### Provided material
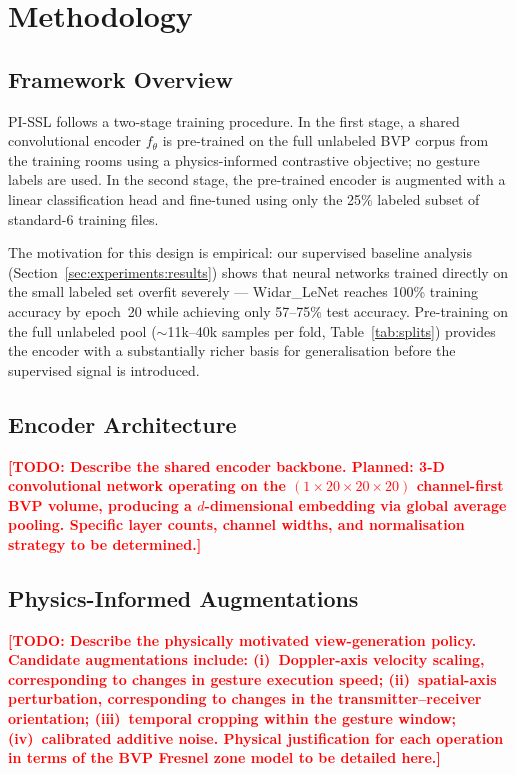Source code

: \documentclass[journal]{IEEEtran}
\newcommand{\todo}[1]{\textcolor{red}{\textbf{[TODO: #1]}}}
\begin{document}
\section{Methodology}
\label{sec:method}

\subsection{Framework Overview}
\label{sec:method:overview}

PI-SSL follows a two-stage training procedure.
In the first stage, a shared convolutional encoder $f_\theta$ is
pre-trained on the full unlabeled BVP corpus from the training rooms
using a physics-informed contrastive objective; no gesture labels are
used.
In the second stage, the pre-trained encoder is augmented with a
linear classification head and fine-tuned using only the 25\%
labeled subset of standard-6 training files.

The motivation for this design is empirical: our supervised baseline
analysis (Section~\ref{sec:experiments:results}) shows that neural
networks trained directly on the small labeled set overfit severely ---
Widar\_LeNet reaches 100\% training accuracy by epoch~20 while
achieving only 57--75\% test accuracy.
Pre-training on the full unlabeled pool ($\sim$11k--40k samples per
fold, Table~\ref{tab:splits}) provides the encoder with a
substantially richer basis for generalisation before the supervised
signal is introduced.

\subsection{Encoder Architecture}
\label{sec:method:encoder}

\todo{Describe the shared encoder backbone. Planned: 3-D convolutional
network operating on the $(1 \times 20 \times 20 \times 20)$
channel-first BVP volume, producing a $d$-dimensional embedding via
global average pooling. Specific layer counts, channel widths, and
normalisation strategy to be determined.}

\subsection{Physics-Informed Augmentations}
\label{sec:method:augmentations}

\todo{Describe the physically motivated view-generation policy.
Candidate augmentations include: (i)~Doppler-axis velocity scaling,
corresponding to changes in gesture execution speed;
(ii)~spatial-axis perturbation, corresponding to changes in the
transmitter--receiver orientation; (iii)~temporal cropping within the
gesture window; (iv)~calibrated additive noise. Physical justification
for each operation in terms of the BVP Fresnel zone model to be
detailed here.}
\end{document}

### Exercise directions
A word-for-word transcript of the entries above is needed, with pictures removed.

### Solution to this problem
Source code

: \documentclass[journal]{IEEEtran}
\newcommand{\todo}[1]{\textcolor{red}{\textbf{[TODO: #1]}}}
\begin{document}
\section{Methodology}
\label{sec:method}

\subsection{Framework Overview}
\label{sec:method:overview}

PI-SSL follows a two-stage training procedure.
In the first stage, a shared convolutional encoder $f_\theta$ is
pre-trained on the full unlabeled BVP corpus from the training rooms
using a physics-informed contrastive objective; no gesture labels are
used.
In the second stage, the pre-trained encoder is augmented with a
linear classification head and fine-tuned using only the 25\%
labeled subset of standard-6 training files.

The motivation for this design is empirical: our supervised baseline
analysis (Section~\ref{sec:experiments:results}) shows that neural
networks trained directly on the small labeled set overfit severely ---
Widar\_LeNet reaches 100\% training accuracy by epoch~20 while
achieving only 57--75\% test accuracy.
Pre-training on the full unlabeled pool ($\sim$11k--40k samples per
fold, Table~\ref{tab:splits}) provides the encoder with a
substantially richer basis for generalisation before the supervised
signal is introduced.

\subsection{Encoder Architecture}
\label{sec:method:encoder}

\todo{Describe the shared encoder backbone. Planned: 3-D convolutional
network operating on the $(1 \times 20 \times 20 \times 20)$
channel-first BVP volume, producing a $d$-dimensional embedding via
global average pooling. Specific layer counts, channel widths, and
normalisation strategy to be determined.}

\subsection{Physics-Informed Augmentations}
\label{sec:method:augmentations}

\todo{Describe the physically motivated view-generation policy.
Candidate augmentations include: (i)~Doppler-axis velocity scaling,
corresponding to changes in gesture execution speed;
(ii)~spatial-axis perturbation, corresponding to changes in the
transmitter--receiver orientation; (iii)~temporal cropping within the
gesture window; (iv)~calibrated additive noise. Physical justification
for each operation in terms of the BVP Fresnel zone model to be
detailed here.}
\end{document}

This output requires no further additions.